After difficult post-war years, fate finally brought Wankel and NSU together. NSU needed him more because of his knowledge of rotary valve controls; conversely, Wankel didn’t have NSU at the top of his wish list either. He had tried to work with BMW, Daimler Benz, even MAN and General Motors, but received rejections everywhere. So the self-made designer, who was convinced of his idea, ended up at NSU and met Dr. Walter Froede – a fortunate circumstance, because without the head of the research department, who was a man with vision, the Wankel idea might never have made it to a functioning engine.

Advantages and disadvantages

The ingenuity of the principle is so obvious: in a cavity delimited by an epitrochoid, the triangular piston moves around its own longitudinal axis as well as around an eccentric. A full piston rotation is accompanied by three revolutions of the eccentric. The advantages of the Wankel principle are apparently obvious: A lot of power is produced from a small construction volume and only a few moving parts. The problems with the sealing strips have almost been eliminated over the years, and the high engine and exhaust gas temperatures have been tackled with appropriate oil cooling of the piston and liquid cooling of the entire engine. The advantages in terms of torque, smoothness and space requirements are still offset by the disadvantages in terms of consumption and emissions.

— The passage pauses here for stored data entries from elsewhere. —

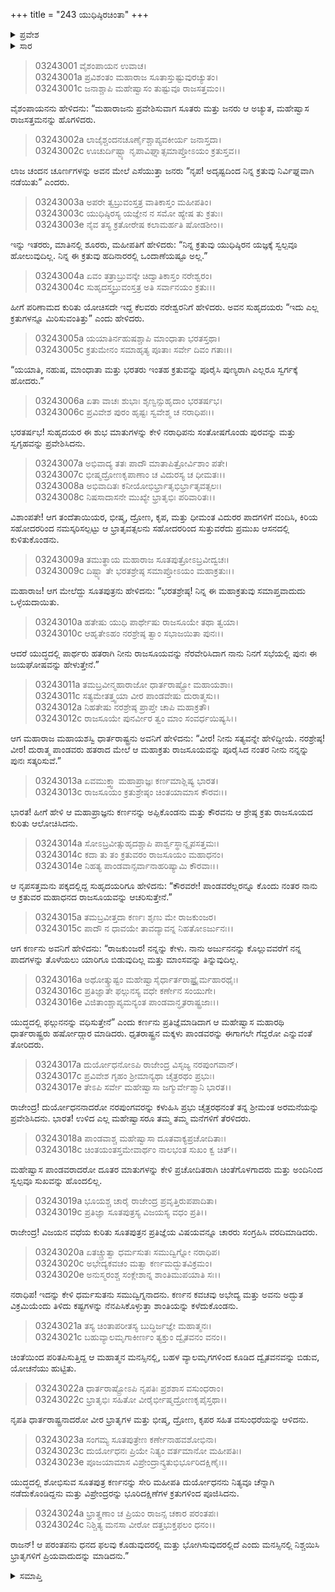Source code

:+++
title = "243 ಯುಧಿಷ್ಠಿರಚಿಂತಾ"
+++

<details><summary>ಪ್ರವೇಶ</summary>


।।   ಓಂ ಓಂ ನಮೋ ನಾರಾಯಣಾಯ।।   ಶ್ರೀ ವೇದವ್ಯಾಸಾಯ ನಮಃ ।।

ಶ್ರೀ ಕೃಷ್ಣದ್ವೈಪಾಯನ ವೇದವ್ಯಾಸ ವಿರಚಿತ  

**ಶ್ರೀ ಮಹಾಭಾರತ**

**ಆರಣ್ಯಕ ಪರ್ವ**

**ಘೋಷಯಾತ್ರಾ ಪರ್ವ**

**ಅಧ್ಯಾಯ 243**

</details>


<details><summary>ಸಾರ</summary>

ಅರ್ಜುನನನ್ನು ಕೊಲ್ಲುವವರೆಗೆ ತಾನೂ ಯಾರಿಂದಲೂ ಪಾದಗಳನ್ನು ತೊಳೆಸಿಕೊಳ್ಳುವುದಿಲ್ಲ ಮತ್ತು ಮಾಂಸವನ್ನು ತಿನ್ನುವುದಿಲ್ಲವೆಂದು ಕರ್ಣನು ಪ್ರತಿಜ್ಞೆ ಮಾಡಿದುದು (1-17). ಕರ್ಣನ ಕುರಿತು ಯುಧಿಷ್ಠಿರನು ಚಿಂತಿಸಿ ದ್ವೈತವನವನ್ನು ಬಿಟ್ಟುಹೋಗಲು ಯೋಚಿಸುವುದು (18-21). ದುರ್ಯೋಧನನು ಧನದ ಫಲವು ಕೊಡುವುದರಲ್ಲಿ ಮತ್ತು ಭೋಗಿಸುವುದರಲ್ಲಿದೆ ಎಂದು ಮನಸ್ಸಿನಲ್ಲಿ ನಿಶ್ಚಯಿಸಿ ಅದರಂತೆ ನಡೆದುಕೊಂಡಿದುದು (22-24).

</details>


> 03243001 ವೈಶಂಪಾಯನ ಉವಾಚ।  
03243001a ಪ್ರವಿಶಂತಂ ಮಹಾರಾಜ ಸೂತಾಸ್ತುಷ್ಟುವುರಚ್ಯುತಂ।  
03243001c ಜನಾಶ್ಚಾಪಿ ಮಹೇಷ್ವಾಸಂ ತುಷ್ಟುವೂ ರಾಜಸತ್ತಮಂ।।

ವೈಶಂಪಾಯನನು ಹೇಳಿದನು: “ಮಹಾರಾಜನು ಪ್ರವೇಶಿಸುವಾಗ ಸೂತರು ಮತ್ತು ಜನರು ಆ ಅಚ್ಯುತ, ಮಹೇಷ್ವಾಸ ರಾಜಸತ್ತಮನನ್ನು ಹೊಗಳಿದರು.

> 03243002a ಲಾಜೈಶ್ಚಂದನಚೂರ್ಣೈಶ್ಚಾಪ್ಯವಕೀರ್ಯ ಜನಾಸ್ತದಾ।  
03243002c ಊಚುರ್ದಿಷ್ಟ್ಯಾ ನೃಪಾವಿಘ್ನಾತ್ಸಮಾಪ್ತೋಽಯಂ ಕ್ರತುಸ್ತವ।।

ಲಾಜ ಚಂದನ ಚೂರ್ಣಗಳನ್ನು ಅವನ ಮೇಲೆ ಎಸೆಯುತ್ತಾ ಜನರು “ನೃಪ! ಅದೃಷ್ಟದಿಂದ ನಿನ್ನ ಕ್ರತುವು ನಿರ್ವಿಘ್ನವಾಗಿ ನಡೆಯಿತು” ಎಂದರು.

> 03243003a ಅಪರೇ ತ್ವಬ್ರುವಂಸ್ತತ್ರ ವಾತಿಕಾಸ್ತಂ ಮಹೀಪತಿಂ।  
03243003c ಯುಧಿಷ್ಠಿರಸ್ಯ ಯಜ್ಞೇನ ನ ಸಮೋ ಹ್ಯೇಷ ತು ಕ್ರತುಃ।  
03243003e ನೈವ ತಸ್ಯ ಕ್ರತೋರೇಷ ಕಲಾಮರ್ಹತಿ ಷೋಡಶೀಂ।।

ಇನ್ನು ಇತರರು, ಮಾತಿನಲ್ಲಿ ಶೂರರು, ಮಹೀಪತಿಗೆ ಹೇಳಿದರು: “ನಿನ್ನ ಕ್ರತುವು ಯುಧಿಷ್ಠಿರನ ಯಜ್ಞಕ್ಕೆ ಸ್ವಲ್ಪವೂ ಹೋಲುವುದಿಲ್ಲ. ನಿನ್ನ ಈ ಕ್ರತುವು ಹದಿನಾರರಲ್ಲಿ ಒಂದಾಣೆಯಷ್ಟೂ ಅಲ್ಲ.”

> 03243004a ಏವಂ ತತ್ರಾಬ್ರುವನ್ಕೇ ಚಿದ್ವಾತಿಕಾಸ್ತಂ ನರೇಶ್ವರಂ।  
03243004c ಸುಹೃದಸ್ತ್ವಬ್ರುವಂಸ್ತತ್ರ ಅತಿ ಸರ್ವಾನಯಂ ಕ್ರತುಃ।।

ಹೀಗೆ ಪರಿಣಾಮದ ಕುರಿತು ಯೋಚಿಸದೇ ಇದ್ದ ಕೆಲವರು ನರೇಶ್ವರನಿಗೆ ಹೇಳಿದರು. ಅವನ ಸುಹೃದಯರು “ಇದು ಎಲ್ಲ ಕ್ರತುಗಳನ್ನೂ ಮಿರಿಸುವಂತಿತ್ತು” ಎಂದು ಹೇಳಿದರು.

> 03243005a ಯಯಾತಿರ್ನಹುಷಶ್ಚಾಪಿ ಮಾಂಧಾತಾ ಭರತಸ್ತಥಾ।  
03243005c ಕ್ರತುಮೇನಂ ಸಮಾಹೃತ್ಯ ಪೂತಾಃ ಸರ್ವೇ ದಿವಂ ಗತಾಃ।।

“ಯಯಾತಿ, ನಹುಷ, ಮಾಂಧಾತಾ ಮತ್ತು ಭರತರು ಇಂತಹ ಕ್ರತುವನ್ನು ಪೂರೈಸಿ ಪುಣ್ಯರಾಗಿ ಎಲ್ಲರೂ ಸ್ವರ್ಗಕ್ಕೆ ಹೋದರು.”

> 03243006a ಏತಾ ವಾಚಃ ಶುಭಾಃ ಶೃಣ್ವನ್ಸುಹೃದಾಂ ಭರತರ್ಷಭ।  
03243006c ಪ್ರವಿವೇಶ ಪುರಂ ಹೃಷ್ಟಃ ಸ್ವವೇಶ್ಮ ಚ ನರಾಧಿಪಃ।।

ಭರತರ್ಷಭ! ಸುಹೃದಯರ ಈ ಶುಭ ಮಾತುಗಳನ್ನು ಕೇಳಿ ನರಾಧಿಪನು ಸಂತೋಷಗೊಂಡು ಪುರವನ್ನು ಮತ್ತು ಸ್ವಗೃಹವನ್ನು ಪ್ರವೇಶಿಸಿದನು.

> 03243007a ಅಭಿವಾದ್ಯ ತತಃ ಪಾದೌ ಮಾತಾಪಿತ್ರೋರ್ವಿಶಾಂ ಪತೇ।  
03243007c ಭೀಷ್ಮದ್ರೋಣಕೃಪಾಣಾಂ ಚ ವಿದುರಸ್ಯ ಚ ಧೀಮತಃ।।  
03243008a ಅಭಿವಾದಿತಃ ಕನೀಯೋಭಿರ್ಭ್ರಾತೃಭಿರ್ಭ್ರಾತೃವತ್ಸಲಃ।   
03243008c ನಿಷಸಾದಾಸನೇ ಮುಖ್ಯೇ ಭ್ರಾತೃಭಿಃ ಪರಿವಾರಿತಃ।।

ವಿಶಾಂಪತೇ! ಆಗ ತಂದೆತಾಯಿಯರ, ಭೀಷ್ಮ, ದ್ರೋಣ, ಕೃಪ, ಮತ್ತು ಧೀಮಂತ ವಿದುರರ ಪಾದಗಳಿಗೆ ವಂದಿಸಿ, ಕಿರಿಯ ಸಹೋದರರಿಂದ ನಮಸ್ಕರಿಸಲ್ಪಟ್ಟು ಆ ಭ್ರಾತೃವತ್ಸಲನು ಸಹೋದರರಿಂದ ಸುತ್ತುವರೆದು ಪ್ರಮುಖ ಆಸನದಲ್ಲಿ ಕುಳಿತುಕೊಂಡನು.

> 03243009a ತಮುತ್ಥಾಯ ಮಹಾರಾಜ ಸೂತಪುತ್ರೋಽಬ್ರವೀದ್ವಚಃ।  
03243009c ದಿಷ್ಟ್ಯಾ ತೇ ಭರತಶ್ರೇಷ್ಠ ಸಮಾಪ್ತೋಽಯಂ ಮಹಾಕ್ರತುಃ।।

ಮಹಾರಾಜ! ಆಗ ಮೇಲೆದ್ದು ಸೂತಪುತ್ರನು ಹೇಳಿದನು: “ಭರತಶ್ರೇಷ್ಠ! ನಿನ್ನ ಈ ಮಹಾಕ್ರತುವು ಸಮಾಪ್ತವಾದುದು ಒಳ್ಳೆಯದಾಯಿತು.

> 03243010a ಹತೇಷು ಯುಧಿ ಪಾರ್ಥೇಷು ರಾಜಸೂಯೇ ತಥಾ ತ್ವಯಾ।  
03243010c ಆಹೃತೇಽಹಂ ನರಶ್ರೇಷ್ಠ ತ್ವಾಂ ಸಭಾಜಯಿತಾ ಪುನಃ।।

ಆದರೆ ಯುದ್ಧದಲ್ಲಿ ಪಾರ್ಥರು ಹತರಾಗಿ ನೀನು ರಾಜಸೂಯವನ್ನು ನೆರವೇರಿಸಿದಾಗ ನಾನು ನಿನಗೆ ಸಭೆಯಲ್ಲಿ ಪುನಃ ಈ ಜಯಘೋಷವನ್ನು ಹೇಳುತ್ತೇನೆ.”

> 03243011a ತಮಬ್ರವೀನ್ಮಹಾರಾಜೋ ಧಾರ್ತರಾಷ್ಟ್ರೋ ಮಹಾಯಶಾಃ।  
03243011c ಸತ್ಯಮೇತತ್ತ್ವಯಾ ವೀರ ಪಾಂಡವೇಷು ದುರಾತ್ಮಸು।।  
03243012a ನಿಹತೇಷು ನರಶ್ರೇಷ್ಠ ಪ್ರಾಪ್ತೇ ಚಾಪಿ ಮಹಾಕ್ರತೌ।  
03243012c ರಾಜಸೂಯೇ ಪುನರ್ವೀರ ತ್ವಂ ಮಾಂ ಸಂವರ್ಧಯಿಷ್ಯಸಿ।।

ಆಗ ಮಹಾರಾಜ ಮಹಾಯಶಸ್ವಿ ಧಾರ್ತರಾಷ್ಟ್ರನು ಅವನಿಗೆ ಹೇಳಿದನು: “ವೀರ! ನೀನು ಸತ್ಯವನ್ನೇ ಹೇಳಿದ್ದೀಯೆ. ನರಶ್ರೇಷ್ಠ! ವೀರ! ದುರಾತ್ಮ ಪಾಂಡವರು ಹತರಾದ ಮೇಲೆ ಆ ಮಹಾಕ್ರತು ರಾಜಸೂಯವನ್ನು ಪೂರೈಸಿದ ನಂತರ ನೀನು ನನ್ನನ್ನು ಪುನಃ ಸತ್ಕರಿಸುವೆ.”

> 03243013a ಏವಮುಕ್ತ್ವಾ ಮಹಾಪ್ರಾಜ್ಞಃ ಕರ್ಣಮಾಶ್ಲಿಷ್ಯ ಭಾರತ।  
03243013c ರಾಜಸೂಯಂ ಕ್ರತುಶ್ರೇಷ್ಠಂ ಚಿಂತಯಾಮಾಸ ಕೌರವಃ।।

ಭಾರತ! ಹೀಗೆ ಹೇಳಿ ಆ ಮಹಾಪ್ರಾಜ್ಞನು ಕರ್ಣನನ್ನು ಅಪ್ಪಿಕೊಂಡನು ಮತ್ತು ಕೌರವನು ಆ ಶ್ರೇಷ್ಠ ಕ್ರತು ರಾಜಸೂಯದ ಕುರಿತು ಆಲೋಚಿಸಿದನು.

> 03243014a ಸೋಽಬ್ರವೀತ್ಸುಹೃದಶ್ಚಾಪಿ ಪಾರ್ಶ್ವಸ್ಥಾನ್ನೃಪಸತ್ತಮಃ।  
03243014c ಕದಾ ತು ತಂ ಕ್ರತುವರಂ ರಾಜಸೂಯಂ ಮಹಾಧನಂ।  
03243014e ನಿಹತ್ಯ ಪಾಂಡವಾನ್ಸರ್ವಾನಾಹರಿಷ್ಯಾಮಿ ಕೌರವಾಃ।।

ಆ ನೃಪಸತ್ತಮನು ಪಕ್ಕದಲ್ಲಿದ್ದ ಸುಹೃದಯರಿಗೂ ಹೇಳಿದನು: “ಕೌರವರೇ! ಪಾಂಡವರೆಲ್ಲರನ್ನೂ ಕೊಂದು ನಂತರ ನಾನು ಆ ಕ್ರತುವರ ಮಹಾಧನದ ರಾಜಸೂಯವನ್ನು ಆಚರಿಸುತ್ತೇನೆ.”

> 03243015a ತಮಬ್ರವೀತ್ತದಾ ಕರ್ಣಃ ಶೃಣು ಮೇ ರಾಜಕುಂಜರ।  
03243015c ಪಾದೌ ನ ಧಾವಯೇ ತಾವದ್ಯಾವನ್ನ ನಿಹತೋಽರ್ಜುನಃ।।

ಆಗ ಕರ್ಣನು ಅವನಿಗೆ ಹೇಳಿದನು: “ರಾಜಕುಂಜರ! ನನ್ನನ್ನು ಕೇಳು. ನಾನು ಅರ್ಜುನನನ್ನು ಕೊಲ್ಲುವವರೆಗೆ ನನ್ನ ಪಾದಗಳನ್ನು ತೊಳೆಯಲು ಯಾರಿಗೂ ಬಿಡುವುದಿಲ್ಲ ಮತ್ತು ಮಾಂಸವನ್ನು ತಿನ್ನುವುದಿಲ್ಲ.

> 03243016a ಅಥೋತ್ಕ್ರುಷ್ಟಂ ಮಹೇಷ್ವಾಸೈರ್ಧಾರ್ತರಾಷ್ಟ್ರೈರ್ಮಹಾರಥೈಃ।  
03243016c ಪ್ರತಿಜ್ಞಾತೇ ಫಲ್ಗುನಸ್ಯ ವಧೇ ಕರ್ಣೇನ ಸಂಯುಗೇ।  
03243016e ವಿಜಿತಾಂಶ್ಚಾಪ್ಯಮನ್ಯಂತ ಪಾಂಡವಾನ್ಧೃತರಾಷ್ಟ್ರಜಾಃ।।

ಯುದ್ಧದಲ್ಲಿ ಫಲ್ಗುನನನ್ನು ವಧಿಸುತ್ತೇನೆ” ಎಂದು ಕರ್ಣನು ಪ್ರತಿಜ್ಞೆಮಾಡಿದಾಗ ಆ ಮಹೇಷ್ವಾಸ ಮಹಾರಥಿ ಧಾರ್ತರಾಷ್ಟ್ರರು ಹರ್ಷೋದ್ಗಾರ ಮಾಡಿದರು. ಧೃತರಾಷ್ಟ್ರನ ಮಕ್ಕಳು ಪಾಂಡವರನ್ನು ಈಗಾಗಲೇ ಗೆದ್ದರೋ ಎನ್ನುವಂತೆ ತೋರಿದರು.

> 03243017a ದುರ್ಯೋಧನೋಽಪಿ ರಾಜೇಂದ್ರ ವಿಸೃಜ್ಯ ನರಪುಂಗವಾನ್।  
03243017c ಪ್ರವಿವೇಶ ಗೃಹಂ ಶ್ರೀಮಾನ್ಯಥಾ ಚೈತ್ರರಥಂ ಪ್ರಭುಃ।  
03243017e ತೇಽಪಿ ಸರ್ವೇ ಮಹೇಷ್ವಾಸಾ ಜಗ್ಮುರ್ವೇಶ್ಮಾನಿ ಭಾರತ।।

ರಾಜೇಂದ್ರ! ದುರ್ಯೋಧನನಾದರೋ ನರಪುಂಗವರನ್ನು ಕಳುಹಿಸಿ ಪ್ರಭು ಚೈತ್ರರಥನಂತೆ ತನ್ನ ಶ್ರೀಮಂತ ಅರಮನೆಯನ್ನು ಪ್ರವೇಶಿಸಿದನು. ಭಾರತ! ಉಳಿದ ಎಲ್ಲ ಮಹೇಷ್ವಾಸರೂ ತಮ್ಮ ತಮ್ಮ ಮನೆಗಳಿಗೆ ತೆರಳಿದರು.

> 03243018a ಪಾಂಡವಾಶ್ಚ ಮಹೇಷ್ವಾಸಾ ದೂತವಾಕ್ಯಪ್ರಚೋದಿತಾಃ।  
03243018c ಚಿಂತಯಂತಸ್ತಮೇವಾರ್ಥಂ ನಾಲಭಂತ ಸುಖಂ ಕ್ವ ಚಿತ್।।

ಮಹೇಷ್ವಾಸ ಪಾಂಡವರಾದರೋ ದೂತರ ಮಾತುಗಳನ್ನು ಕೇಳಿ ಪ್ರಚೋದಿತರಾಗಿ ಚಿಂತೆಗೊಳಗಾದರು ಮತ್ತು ಅಂದಿನಿಂದ ಸ್ವಲ್ಪವೂ  ಸುಖವನ್ನು ಹೊಂದಲಿಲ್ಲ.

> 03243019a ಭೂಯಶ್ಚ ಚಾರೈ ರಾಜೇಂದ್ರ ಪ್ರವೃತ್ತಿರುಪಪಾದಿತಾ।   
03243019c ಪ್ರತಿಜ್ಞಾ ಸೂತಪುತ್ರಸ್ಯ ವಿಜಯಸ್ಯ ವಧಂ ಪ್ರತಿ।।

ರಾಜೇಂದ್ರ! ವಿಜಯನ ವಧೆಯ ಕುರಿತು ಸೂತಪುತ್ರನ ಪ್ರತಿಜ್ಞೆಯ ವಿಷಯವನ್ನೂ ಚಾರರು ಸಂಗ್ರಹಿಸಿ ವರದಿಮಾಡಿದರು.

> 03243020a ಏತಚ್ಚ್ರುತ್ವಾ ಧರ್ಮಸುತಃ ಸಮುದ್ವಿಗ್ನೋ ನರಾಧಿಪ।  
03243020c ಅಭೇದ್ಯಕವಚಂ ಮತ್ವಾ ಕರ್ಣಮದ್ಭುತವಿಕ್ರಮಂ।  
03243020e ಅನುಸ್ಮರಂಶ್ಚ ಸಂಕ್ಲೇಶಾನ್ನ ಶಾಂತಿಮುಪಯಾತಿ ಸಃ।।

ನರಾಧಿಪ! ಇದನ್ನು ಕೇಳಿ ಧರ್ಮಸುತನು ಸಮುದ್ವಿಗ್ನನಾದನು. ಕರ್ಣನ ಕವಚವು ಅಭೇದ್ಯ ಮತ್ತು ಅವನು ಅದ್ಭುತ ವಿಕ್ರಮಿಯೆಂದು ತಿಳಿದು ಕಷ್ಟಗಳನ್ನು ನೆನಪಿಸಿಕೊಳ್ಳುತ್ತಾ ಶಾಂತಿಯನ್ನು ಕಳೆದುಕೊಂಡನು.

> 03243021a ತಸ್ಯ ಚಿಂತಾಪರೀತಸ್ಯ ಬುದ್ಧಿರ್ಜಜ್ಞೇ ಮಹಾತ್ಮನಃ।  
03243021c ಬಹುವ್ಯಾಲಮೃಗಾಕೀರ್ಣಂ ತ್ಯಕ್ತುಂ ದ್ವೈತವನಂ ವನಂ।।

ಚಿಂತೆಯಿಂದ ಪರಿತಪಿಸುತ್ತಿದ್ದ ಆ ಮಹಾತ್ಮನ ಮನಸ್ಸಿನಲ್ಲಿ, ಬಹಳ ವ್ಯಾಲಮೃಗಗಳಿಂದ ಕೂಡಿದ ದ್ವೈತವನವನ್ನು ಬಿಡುವ, ಯೋಚನೆಯು ಹುಟ್ಟಿತು.

> 03243022a ಧಾರ್ತರಾಷ್ಟ್ರೋಽಪಿ ನೃಪತಿಃ ಪ್ರಶಶಾಸ ವಸುಂಧರಾಂ।  
03243022c ಭ್ರಾತೃಭಿಃ ಸಹಿತೋ ವೀರೈರ್ಭೀಷ್ಮದ್ರೋಣಕೃಪೈಸ್ತಥಾ।।

ನೃಪತಿ ಧಾರ್ತರಾಷ್ಟ್ರನಾದರೋ ವೀರ ಭ್ರಾತೃಗಳ ಮತ್ತು ಭೀಷ್ಮ, ದ್ರೋಣ, ಕೃಪರ ಸಹಿತ ವಸುಂಧರೆಯನ್ನು ಆಳಿದನು.

> 03243023a ಸಂಗಮ್ಯ ಸೂತಪುತ್ರೇಣ ಕರ್ಣೇನಾಹವಶೋಭಿನಾ।  
03243023c ದುರ್ಯೋಧನಃ ಪ್ರಿಯೇ ನಿತ್ಯಂ ವರ್ತಮಾನೋ ಮಹೀಪತಿಃ।  
03243023e ಪೂಜಯಾಮಾಸ ವಿಪ್ರೇಂದ್ರಾನ್ಕ್ರತುಭಿರ್ಭೂರಿದಕ್ಷಿಣೈಃ।।

ಯುದ್ಧದಲ್ಲಿ ಶೋಭಿಸುವ ಸೂತಪುತ್ರ ಕರ್ಣನನ್ನು ಸೇರಿ ಮಹೀಪತಿ ದುರ್ಯೋಧನನು ನಿತ್ಯವೂ ಚೆನ್ನಾಗಿ ನಡೆದುಕೊಂಡಿದ್ದನು ಮತ್ತು ವಿಪ್ರೇಂದ್ರರನ್ನು ಭೂರಿದಕ್ಷಿಣೆಗಳ ಕ್ರತುಗಳಿಂದ ಪೂಜಿಸಿದನು.

> 03243024a ಭ್ರಾತೄಣಾಂ ಚ ಪ್ರಿಯಂ ರಾಜನ್ಸ ಚಕಾರ ಪರಂತಪಃ।   
03243024c ನಿಶ್ಚಿತ್ಯ ಮನಸಾ ವೀರೋ ದತ್ತಭುಕ್ತಫಲಂ ಧನಂ।।

ರಾಜನ್! ಆ ಪರಂತಪನು ಧನದ ಫಲವು ಕೊಡುವುದರಲ್ಲಿ ಮತ್ತು ಭೋಗಿಸುವುದರಲ್ಲಿದೆ ಎಂದು ಮನಸ್ಸಿನಲ್ಲಿ ನಿಶ್ಚಯಿಸಿ ಭ್ರಾತೃಗಳಿಗೆ ಪ್ರಿಯವಾದುದನ್ನು ಮಾಡಿದನು.”



<details><summary>ಸಮಾಪ್ತಿ</summary>


ಇತಿ ಶ್ರೀ ಮಹಾಭಾರತೇ ಆರಣ್ಯಕ ಪರ್ವಣಿ ಘೋಷಯಾತ್ರಾ ಪರ್ವಣಿ ಯುಧಿಷ್ಠಿರಚಿಂತಾಯಾಂ ತ್ರಿಚತ್ವಾರಿಂಶದಧಿಕದ್ವಿಶತತಮೋಽಧ್ಯಾಯಃ।  
ಇದು ಮಹಾಭಾರತದ ಆರಣ್ಯಕ ಪರ್ವದಲ್ಲಿ ಘೋಷಯಾತ್ರಾ ಪರ್ವದಲ್ಲಿ ಯುಧಿಷ್ಠಿರಚಿಂತೆಯಲ್ಲಿ ಇನ್ನೂರಾನಲ್ವತ್ಮೂರನೆಯ ಅಧ್ಯಾಯವು.
ಇತಿ ಶ್ರೀ ಮಹಾಭಾರತೇ ಆರಣ್ಯಕ ಪರ್ವಣಿ ಘೋಷಯಾತ್ರಾ ಪರ್ವಃ।  
ಇದು ಮಹಾಭಾರತದ ಆರಣ್ಯಕ ಪರ್ವದಲ್ಲಿ ಘೋಷಯಾತ್ರಾ ಪರ್ವವು.
ಇದೂವರೆಗಿನ ಒಟ್ಟು ಮಹಾಪರ್ವಗಳು-2/18, ಉಪಪರ್ವಗಳು-39/100, ಅಧ್ಯಾಯಗಳು-540/1995, ಶ್ಲೋಕಗಳು-18031/73784.


</details>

The motor, which was ultimately developed by NSU as a rotary piston engine (the trochoid no longer only rotates around its own axis, but also describes a circular movement due to the eccentric shaft stroke), and which was finally ready for series production, was not approved by Felix Wankel, who originally designed it Rotary piston engine (here the rotor and its housing rotate at a speed ratio of two to three in the same direction, each around their own axes that are offset from one another). Felix Wankel responded to the statement of the NSU chief designer about the very hot runner (“Do you really think that this red-hot dumpling will run?”) With clear words: “You turned the racehorse I had planned into a field horse. “

Wankel era didn’t last long

The NSU-Wankel ran, admittedly. It is still used today in the two-seater Wankel Spider, then in the Ro 80, and in the sports car of the Japanese licensee Mazda. The era of rotary motorcycles did not last that long, many designs did not even go into series production: Honda experimented from 1974 with a single-disk rotary motor with 124.7 cm³ chamber volume based on the CB 125, Kawasaki with the X99 project, a motorcycle with two-disk Wankel in a Z 900 chassis. Yamaha also presented a very presentable study at the Tokyo Motor Show in 1972, the RZ 201 with a liquid-cooled twin-disc rotary engine. But instead of the Wankel bike, models with in-line three-cylinders were further developed – the well-known XS 750 got the chance and went into series production.

Only Suzuki put its RE5 on sale. Norton finally stopped building in 1993 as the last two-wheeler proponent of the principle. Felix Wankel did not experience this anymore. He had already died on October 9, 1988. Perhaps, with a little more courage and patience, Wankel’s “race horse” could have been developed to the perfection it deserves.